See, Charles has a cap number of $5.2 million this year, which means that if the Chiefs restructured his contract by giving him a healthy signing bonus up front and a small first-year base salary — which is standard practice — they could conceivably keep him at the same $5.2 million cap number this year, which would not cut into the $9.4 million in cap space they currently have (and will need) for a Houston deal.
“Theoretically, you could give him up to a $14.5 million signing bonus and on a three-year extension and he could have the same cap number,” Corry said. “That’s the max you could give him and keep the number the same.”
Corry mentioned that a healthy chunk of the $9.4 million available will be necessary for Houston, and not Smith, because Houston’s cap number is only $1.6 million this season and will rise significantly in the first year of any new deal, specifically if Tamba Hali’s five-year, $56 million deal is regarded as a starting point (and it is).
Smith is seeking a new deal as well, but he already has a cap number of $7.5 million this season so the Chiefs could, like Charles, conceivably give him a large signing bonus and a small first-year base salary and not eat into their remaining cap space this year.
Corry, however, noted that the problem with paying Charles, 27, and/or Smith, 30, before the season is that the bill is going to come due via large cap hits as soon as 2015.
“That’s the problem for Charles, he’s a tough guy to value because of the position and you don’t know how he’s going to perform in a few years,” said Corry, who added that the days of running backs getting big money are over.

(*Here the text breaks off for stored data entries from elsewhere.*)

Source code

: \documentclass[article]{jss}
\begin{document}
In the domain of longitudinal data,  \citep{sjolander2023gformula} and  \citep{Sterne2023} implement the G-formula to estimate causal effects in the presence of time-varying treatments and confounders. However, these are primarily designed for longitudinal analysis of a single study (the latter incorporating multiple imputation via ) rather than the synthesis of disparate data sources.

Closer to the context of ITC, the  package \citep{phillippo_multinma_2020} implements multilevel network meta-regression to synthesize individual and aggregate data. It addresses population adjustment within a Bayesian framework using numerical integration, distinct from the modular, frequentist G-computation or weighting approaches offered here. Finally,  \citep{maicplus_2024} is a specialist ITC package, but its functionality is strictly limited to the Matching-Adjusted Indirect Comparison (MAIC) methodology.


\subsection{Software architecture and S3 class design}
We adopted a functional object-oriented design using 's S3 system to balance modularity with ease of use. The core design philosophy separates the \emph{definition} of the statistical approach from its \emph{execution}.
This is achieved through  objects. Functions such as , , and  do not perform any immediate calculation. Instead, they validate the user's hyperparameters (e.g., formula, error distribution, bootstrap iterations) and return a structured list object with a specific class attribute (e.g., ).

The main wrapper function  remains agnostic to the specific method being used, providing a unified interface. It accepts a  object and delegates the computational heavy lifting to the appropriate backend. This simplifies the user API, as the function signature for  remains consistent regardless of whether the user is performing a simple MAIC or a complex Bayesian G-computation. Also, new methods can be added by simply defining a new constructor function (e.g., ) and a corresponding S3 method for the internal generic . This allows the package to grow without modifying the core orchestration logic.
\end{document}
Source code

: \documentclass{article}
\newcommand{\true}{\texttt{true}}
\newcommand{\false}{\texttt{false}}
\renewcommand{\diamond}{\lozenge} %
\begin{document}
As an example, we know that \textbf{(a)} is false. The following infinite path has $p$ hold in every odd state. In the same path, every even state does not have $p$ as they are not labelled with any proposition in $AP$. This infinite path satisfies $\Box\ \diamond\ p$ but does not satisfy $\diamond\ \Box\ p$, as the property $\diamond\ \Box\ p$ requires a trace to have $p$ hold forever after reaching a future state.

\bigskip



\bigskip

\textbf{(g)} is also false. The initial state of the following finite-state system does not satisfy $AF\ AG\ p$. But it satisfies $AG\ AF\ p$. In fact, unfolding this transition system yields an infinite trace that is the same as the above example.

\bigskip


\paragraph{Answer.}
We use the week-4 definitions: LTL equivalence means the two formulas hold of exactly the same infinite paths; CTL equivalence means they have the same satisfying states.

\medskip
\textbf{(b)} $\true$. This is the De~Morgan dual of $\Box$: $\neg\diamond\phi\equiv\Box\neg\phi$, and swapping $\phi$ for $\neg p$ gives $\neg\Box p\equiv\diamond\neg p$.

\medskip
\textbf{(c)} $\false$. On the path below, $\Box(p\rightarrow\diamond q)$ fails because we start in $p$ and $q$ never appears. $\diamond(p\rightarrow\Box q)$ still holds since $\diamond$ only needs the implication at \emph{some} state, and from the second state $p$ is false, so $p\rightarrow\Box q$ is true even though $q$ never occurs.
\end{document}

“If you ask for Adrian Peterson money, you’re going to be waiting a long time because no one is getting that anymore. That’s an outlier.”
The 29-year-old Peterson, by the way, signed a seven-year, $100 million contract in 2011. And for what it’s worth, while Charles had far more yards from scrimmage (1,980) and touchdowns (19) than Peterson did last season (1,437 and 11), he is only due to receive $3.9 million in cash this year, and that’s if — if — he reports to camp on time.
According to Corry, in addition to a base salary of $2.6 million, Charles was also scheduled to earn a workout bonus of $250,000 for participating in organized team activities (which he should have earned) and, more importantly, a $1 million bonus for reporting to training camp on time, i.e. Wednesday.
“It would be hard for him to earn that thing if he’s not showing up on time,” Corry said. “So if he thinks he’s that underpaid and he’s willing to bypass that million-dollar bonus, he’s probably gonna dig in his heels for a while.
“There’s leverage for him from the standpoint that he’s the player on offense they can least afford to lose.”
On the other hand, Corry said, Charles has two more years on his contract and plays a position that has been devalued.
In the end, Corry said neither side has a leverage advantage, so the decision to hold out will ultimately be in Charles’ hands.
“It’s basically depends on how unhappy he is,” Corry said. “If he’s a guy that feels he’s been getting short end of the stick for a couple years and looks at it like ‘I have to take a stand now because I’m a running back,’ he could dig in his heels.”
But given the history of Chiefs coach Andy Reid from his Philadelphia days, Corry is not entirely sure a holdout will be fruitful.
“Andy comes from Philadelphia, and for the most part, you didn’t want to hold out with them because you weren’t getting every far,” Corry said. “Duce Staley held out and got nothing. You saw what happened with Terrell Owens, (same thing). They were one of the few teams that have ever pulled an unsigned franchise-tag designation to a player — they did it to Jeremiah Trotter and Corey Simon.
“If Andy Reid is bringing the Philly philosophy, this could get really interesting.”